INPUT MATERIAL -
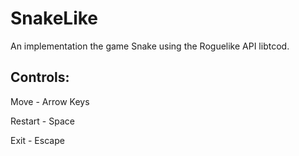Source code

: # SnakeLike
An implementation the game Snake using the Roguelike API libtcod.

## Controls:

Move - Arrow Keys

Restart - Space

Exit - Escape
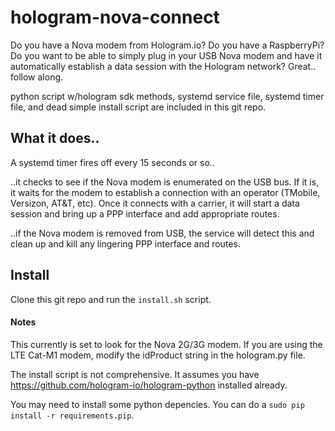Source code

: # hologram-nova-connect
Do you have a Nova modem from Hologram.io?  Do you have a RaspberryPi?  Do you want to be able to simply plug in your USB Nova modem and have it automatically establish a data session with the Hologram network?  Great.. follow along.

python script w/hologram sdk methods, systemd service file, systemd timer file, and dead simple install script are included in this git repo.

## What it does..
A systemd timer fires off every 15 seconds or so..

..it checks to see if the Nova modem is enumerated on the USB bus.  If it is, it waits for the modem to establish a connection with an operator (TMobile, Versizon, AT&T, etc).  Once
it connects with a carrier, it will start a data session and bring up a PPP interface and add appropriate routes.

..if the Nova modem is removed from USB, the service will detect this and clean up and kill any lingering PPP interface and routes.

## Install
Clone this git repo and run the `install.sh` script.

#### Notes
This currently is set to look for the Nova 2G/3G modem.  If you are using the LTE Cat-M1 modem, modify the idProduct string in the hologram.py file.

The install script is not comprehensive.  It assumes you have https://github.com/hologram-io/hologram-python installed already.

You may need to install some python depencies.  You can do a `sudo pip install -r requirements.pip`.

* * *

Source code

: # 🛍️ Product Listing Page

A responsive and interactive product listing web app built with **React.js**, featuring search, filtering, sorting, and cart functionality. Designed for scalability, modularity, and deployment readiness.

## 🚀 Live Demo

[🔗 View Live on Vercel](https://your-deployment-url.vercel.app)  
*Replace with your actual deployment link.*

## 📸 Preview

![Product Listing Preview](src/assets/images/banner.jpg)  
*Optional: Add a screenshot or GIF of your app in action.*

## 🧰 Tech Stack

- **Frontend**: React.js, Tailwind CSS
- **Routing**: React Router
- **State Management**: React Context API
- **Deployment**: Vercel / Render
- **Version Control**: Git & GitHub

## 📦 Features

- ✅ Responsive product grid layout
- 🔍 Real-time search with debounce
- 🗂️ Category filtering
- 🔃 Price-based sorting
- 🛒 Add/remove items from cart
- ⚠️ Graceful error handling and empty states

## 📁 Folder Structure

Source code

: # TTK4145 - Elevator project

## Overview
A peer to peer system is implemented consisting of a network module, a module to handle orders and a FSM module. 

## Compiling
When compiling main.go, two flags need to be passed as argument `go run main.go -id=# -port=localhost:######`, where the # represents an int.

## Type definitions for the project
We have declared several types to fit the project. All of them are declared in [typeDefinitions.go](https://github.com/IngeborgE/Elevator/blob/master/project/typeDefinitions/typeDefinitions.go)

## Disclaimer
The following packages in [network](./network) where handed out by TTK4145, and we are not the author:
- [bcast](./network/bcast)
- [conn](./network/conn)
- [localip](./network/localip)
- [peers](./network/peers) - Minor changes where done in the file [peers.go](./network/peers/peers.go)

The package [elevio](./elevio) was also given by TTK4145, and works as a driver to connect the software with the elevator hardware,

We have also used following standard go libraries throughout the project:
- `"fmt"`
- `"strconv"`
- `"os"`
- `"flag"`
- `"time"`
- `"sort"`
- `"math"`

EXERCISE -
Look through the data above for the word "interface". Report each line where it occurs.

RESPONSE AREA -
it connects with a carrier, it will start a data session and bring up a PPP interface and add appropriate routes.
..if the Nova modem is removed from USB, the service will detect this and clean up and kill any lingering PPP interface and routes.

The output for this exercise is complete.